“Esponenti della società civile, delle organizzazioni sindacali e datoriali mi chiedono un impegno diretto, forte e convinto per avviare un cambiamento reale, tangibile che sia in grado di mettere la nostra Regione al centro dell’agenda politica del Paese. Ho scelto di accettare la sfida”. Dopo il rifiuto del Movimento Cinque Stelle a un’alleanza con il Pd sotto il nome di Pippo Callipo, con una semplice mossa l’imprenditore del tonno ha riaperto i giochi. Si candida a presidente della Regione Calabria. Lo aveva fatto nel 2010 con una lista civica appoggiata da Italia dei Valori. Si ripresenta a distanza di 9 anni con la certezza di rappresentare, questa volta, una fetta molto più ampia del centrosinistra. “Lancio un forte appello – è scritto nella nota di Callipo – a partiti e movimenti civici: uniamoci e portiamo avanti questa battaglia di legalità, trasparenza e rinnovamento, facciamolo con coraggio senza badare a rendite di posizione e tatticismi. Io ci sono. Io Resto in Calabria”.

“Gli appelli che si stanno susseguendo nelle ultime ore, seppur provenienti da ambienti diversi – aggiunge Callipo – esprimono l’esigenza comune di aprire in Calabria una stagione politica di profondo rinnovamento. In queste settimane ho molto riflettuto sull’opportunità di un mio impegno politico diretto e sono giunto alla conclusione che non posso non fare questa battaglia, non posso non ascoltare la voce di una nuova generazione che vuole essere protagonista di una rivoluzione pacifica ma decisa e non più procrastinabile”. La sua scelta, infatti, è il frutto di una riflessione iniziata la settimana scorsa con l’appello alla società civile, al Pd e al Movimento 5 Stelle, dell’imprenditore di Gioia Tauro vittima della ‘ndrangheta Nino De Masi. Riflessione che aveva aperto una trattativa poi chiusa dai grillini i quali erano disposti a candidarsi con il Partito democratico solo se questo non si fosse presentato con il simbolo. Richiesta, naturalmente inaccettabile, per cui il M5S ha ripiegato sul professore universitario Francesco Aiello.

“Sempre più giovani calabresi – sottolinea Callipo – chiedono di non lasciare, per mancanza di opportunità di lavoro e di prospettive di futuro, la terra dove sono nati e cresciuti. Ho deciso quindi di ascoltare il mio cuore, il mio profondo desiderio di aiutare la mia terra perché da sempre coltivo il sogno di vederla cambiare, evolversi e dare opportunità a tutti. Sento inoltre un dovere morale verso i tanti giovani che incontro quotidianamente e che mi chiedono di diventare garante delle loro aspettative. Ho scelto quindi di accettare la sfida anche se sono consapevole che i problemi e le priorità da affrontare non mancano e sono molto complessi. Penso ad esempio alla sanità e alla necessità di uscire dal commissariamento, allo sviluppo socio-economico agognato da decenni, alle infrastrutture per attrarre investimenti e dunque creare occupazione”. Le parole dell’imprenditore non sono cadute nel vuoto e a stretto giro hanno provocato il plauso del segretario nazionale del Pd Nicola Zingaretti che, in Calabria, da mesi ha avviato un’opera di rinnovamento del partito a partire dalla decisione di non ricandidare l’uscente Mario Oliverio.

“La candidatura di Callipo alla presidenza della Regione – dice Zingaretti – è l’elemento di grande novità politica e di spinta al cambiamento di cui la Calabria aveva bisogno.
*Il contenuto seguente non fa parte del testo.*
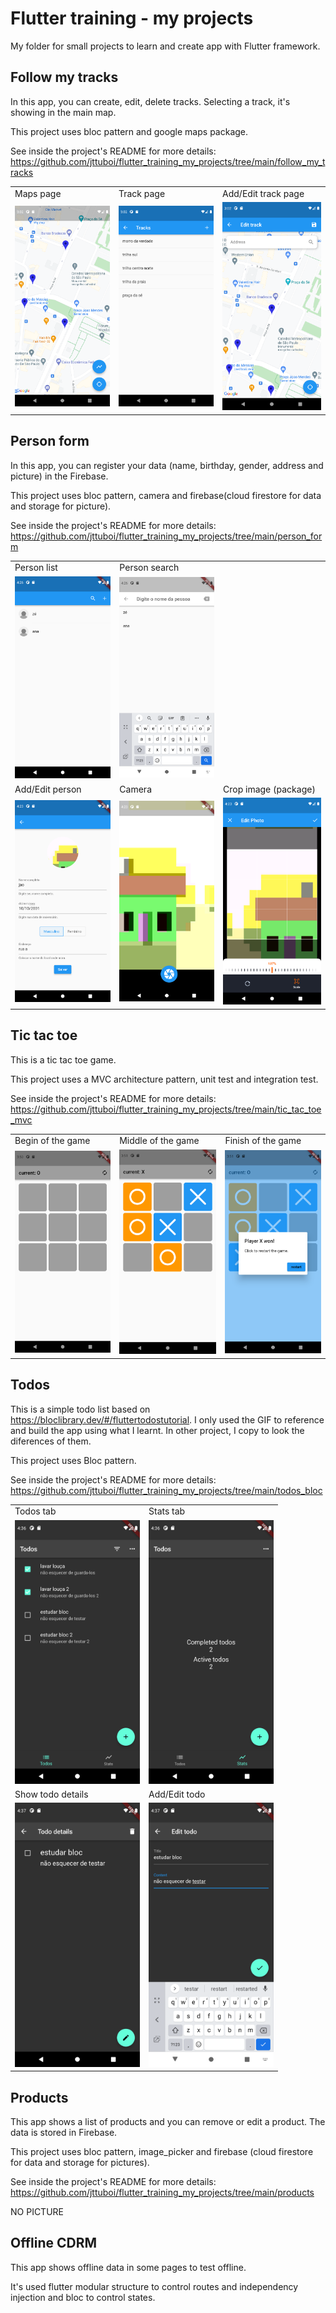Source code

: # Flutter training - my projects

My folder for small projects to learn and create app with Flutter framework.

## Follow my tracks

In this app, you can create, edit, delete tracks. Selecting a track, it's showing in the main map.

This project uses bloc pattern and google maps package.

See inside the project's README for more details:
https://github.com/jttuboi/flutter_training_my_projects/tree/main/follow_my_tracks

<table>
<tr>
<td>
Maps page
</td>
<td>
Track page
</td>
<td>
Add/Edit track page
</td>
</tr>
<tr>
<td>
<img src="_images/Screenshot_1636999350.png" width="200" />
</td>
<td>
<img src="_images/Screenshot_1636999332.png" width="200" />
</td>
<td>
<img src="_images/Screenshot_1636999344.png" width="200" />
</td>
</tr>
</table>

## Person form

In this app, you can register your data (name, birthday, gender, address and picture) in the Firebase.

This project uses bloc pattern, camera and firebase(cloud firestore for data and storage for picture).

See inside the project's README for more details:
https://github.com/jttuboi/flutter_training_my_projects/tree/main/person_form

<table>
<tr>
<td>
Person list
</td>
<td>
Person search
</td>
</tr>
<tr>
<td>
<img src="_images/Screenshot_1637004375.png" width="200" />
</td>
<td>
<img src="_images/Screenshot_1637004409.png" width="200" />
</td>
</tr>

<tr>
<td>
Add/Edit person
</td>
<td>
Camera
</td>
<td>
Crop image (package)
</td>
</tr>
<tr>
<td>
<img src="_images/Screenshot_1637004235.png" width="200" />
</td>
<td>
<img src="_images/Screenshot_1637004220.png" width="200" />
</td>
<td>
<img src="_images/Screenshot_1637004230.png" width="200" />
</td>
</tr>
</table>

## Tic tac toe

This is a tic tac toe game.

This project uses a MVC architecture pattern, unit test and integration test.

See inside the project's README for more details:
https://github.com/jttuboi/flutter_training_my_projects/tree/main/tic_tac_toe_mvc

<table>
<tr>
<td>
Begin of the game
</td>
<td>
Middle of the game
</td>
<td>
Finish of the game
</td>
</tr>
<tr>
<td>
<img src="_images/Screenshot_1637002251.png" width="200" />
</td>
<td>
<img src="_images/Screenshot_1637002264.png" width="200" />
</td>
<td>
<img src="_images/Screenshot_1637002268.png" width="200" />
</td>
</tr>
</table>

## Todos

This is a simple todo list based on https://bloclibrary.dev/#/fluttertodostutorial. I only used the GIF to reference and build the app using what I learnt. In other project, I copy to look the diferences of them.

This project uses Bloc pattern.

See inside the project's README for more details:
https://github.com/jttuboi/flutter_training_my_projects/tree/main/todos_bloc

<table>
<tr>
<td>
Todos tab
</td>
<td>
Stats tab
</td>
</tr>
<tr>
<td>
<img src="_images/Screenshot_1637005007.png" width="200" />
</td>
<td>
<img src="_images/Screenshot_1637005013.png" width="200" />
</td>
</tr>
<tr>
<td>
Show todo details
</td>
<td>
Add/Edit todo
</td>
</tr>
<tr>
<td>
<img src="_images/Screenshot_1637005022.png" width="200" />
</td>
<td>
<img src="_images/Screenshot_1637005035.png" width="200" />
</td>
</tr>
</table>

## Products

This app shows a list of products and you can remove or edit a product. The data is stored in Firebase.

This project uses bloc pattern, image_picker and firebase (cloud firestore for data and storage for pictures).

See inside the project's README for more details:
https://github.com/jttuboi/flutter_training_my_projects/tree/main/products

NO PICTURE

## Offline CDRM

This app shows offline data in some pages to test offline.

It's used flutter modular structure to control routes and independency injection and bloc to control states.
La sua storia personale di imprenditore legato alla sua terra e di animatore di movimenti civici, può innescare quella rivoluzione dolce, democratica e innovatrice che una regione bellissima richiede a gran voce. Il Partito democratico lo sosterrà con il massimo impegno e garantirà la stessa carica innovatrice e rigeneratrice che mette in campo la sua candidatura”. “Ora – conclude il segretario dem – tutto il Pd calabrese si unisca intorno a Callipo. Lo stesso lavoro deve essere rivolto a creare un’alleanza vasta, civica e politica. Un nuovo progetto per fermare le destre. Con Callipo Presidente si può cambiare il destino della Calabria. Lavoriamo affinché intorno a lui si unisca un fronte largo e che tutti coloro che si oppongono alle destre si riuniscano con un programma chiaro intorno a una candidatura forte e vincente”.